Por el contrario, Piia parecía tener ciertas dificultades. Había dejado de cantar y las lágrimas le resbalaban por el rostro. La pelirroja gordita le ofreció un pañuelo de papel.

El coro cantó la composición de Kuula por última vez, ya sin interrupciones y bastante mejor. Toivonen juzgó acertado que se tomaran un descanso y me acerqué a él zigzagueando entre los bancos. Mientras tanto, él se escabulló por la puerta que daba a un cuarto trasero. Tiré sin querer las partituras de alguien y me agaché a recogerlas. Al echarles un vistazo mientras me incorporaba, me fijé en que su dueño había mejorado a su manera la letra de Leino. «Unos para el júbilo nacen y otros para la tristeza, y cada cual lleva un reloj en lo hondo del pecho, que, al pararse, entrega al coro a la muerte.» Junto al verso «de los hombres, gatuno lo sabe», había pintado un gato, junto al que estaba escrito en sueco «de hombre a minino». Junto a la frase «llegará la piojera con un nuevo renacer», había garabateado una especie de insecto, algo que parecía un piojo. Aquello no era precisamente humor estudiantil.

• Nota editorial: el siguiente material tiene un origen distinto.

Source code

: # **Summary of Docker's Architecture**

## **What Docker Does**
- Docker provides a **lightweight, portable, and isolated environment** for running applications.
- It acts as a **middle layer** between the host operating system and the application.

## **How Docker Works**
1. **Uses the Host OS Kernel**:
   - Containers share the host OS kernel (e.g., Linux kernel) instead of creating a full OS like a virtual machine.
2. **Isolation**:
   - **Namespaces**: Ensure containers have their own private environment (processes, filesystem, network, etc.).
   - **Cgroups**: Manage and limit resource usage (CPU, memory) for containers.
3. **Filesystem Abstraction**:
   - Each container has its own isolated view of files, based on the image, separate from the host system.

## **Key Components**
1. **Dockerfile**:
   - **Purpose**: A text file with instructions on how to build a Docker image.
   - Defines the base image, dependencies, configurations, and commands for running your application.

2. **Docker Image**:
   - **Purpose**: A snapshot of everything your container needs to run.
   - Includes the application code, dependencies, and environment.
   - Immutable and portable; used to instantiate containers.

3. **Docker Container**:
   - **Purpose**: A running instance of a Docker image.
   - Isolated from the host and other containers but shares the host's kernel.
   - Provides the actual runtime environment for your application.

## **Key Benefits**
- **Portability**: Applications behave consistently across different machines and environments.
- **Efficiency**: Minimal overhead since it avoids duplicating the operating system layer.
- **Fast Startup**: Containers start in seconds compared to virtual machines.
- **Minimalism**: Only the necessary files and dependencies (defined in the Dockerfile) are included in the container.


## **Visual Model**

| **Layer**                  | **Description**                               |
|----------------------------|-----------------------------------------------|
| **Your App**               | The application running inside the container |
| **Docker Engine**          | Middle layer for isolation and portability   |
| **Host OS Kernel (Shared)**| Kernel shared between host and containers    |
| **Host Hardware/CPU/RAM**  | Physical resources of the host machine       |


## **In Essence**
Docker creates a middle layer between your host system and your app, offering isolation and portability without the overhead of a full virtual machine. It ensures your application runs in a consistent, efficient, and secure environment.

Me tropecé con Antti, que estaba haciendo pedazos una coliflor cruda y se la estaba comiendo.

—Hola, Maria. ¿Quieres un poco? —dijo ofreciéndomela.

—No, gracias. ¿Dónde se ha metido ese Toivonen?

Antti me indicó con una seña la habitación trasera. Toivonen estaba explicándole algo a Timo en ese momento y yo los interrumpí con un saludo bien fuerte, para que me oyeran.

—Buenas... —contestó Toivonen titubeando—. ¿Querías inscribirte en el coro?

—No. Soy la subinspectora Maria Kallio, de la Brigada de Investigación Criminal de Helsinki.

Toivonen me estrechó la mano visiblemente confundido, mirándome de arriba abajo. Mis vaqueros lo habían despistado. Pensé que tal vez debía empezar a vestir siempre la falda del uniforme y a llevar moño.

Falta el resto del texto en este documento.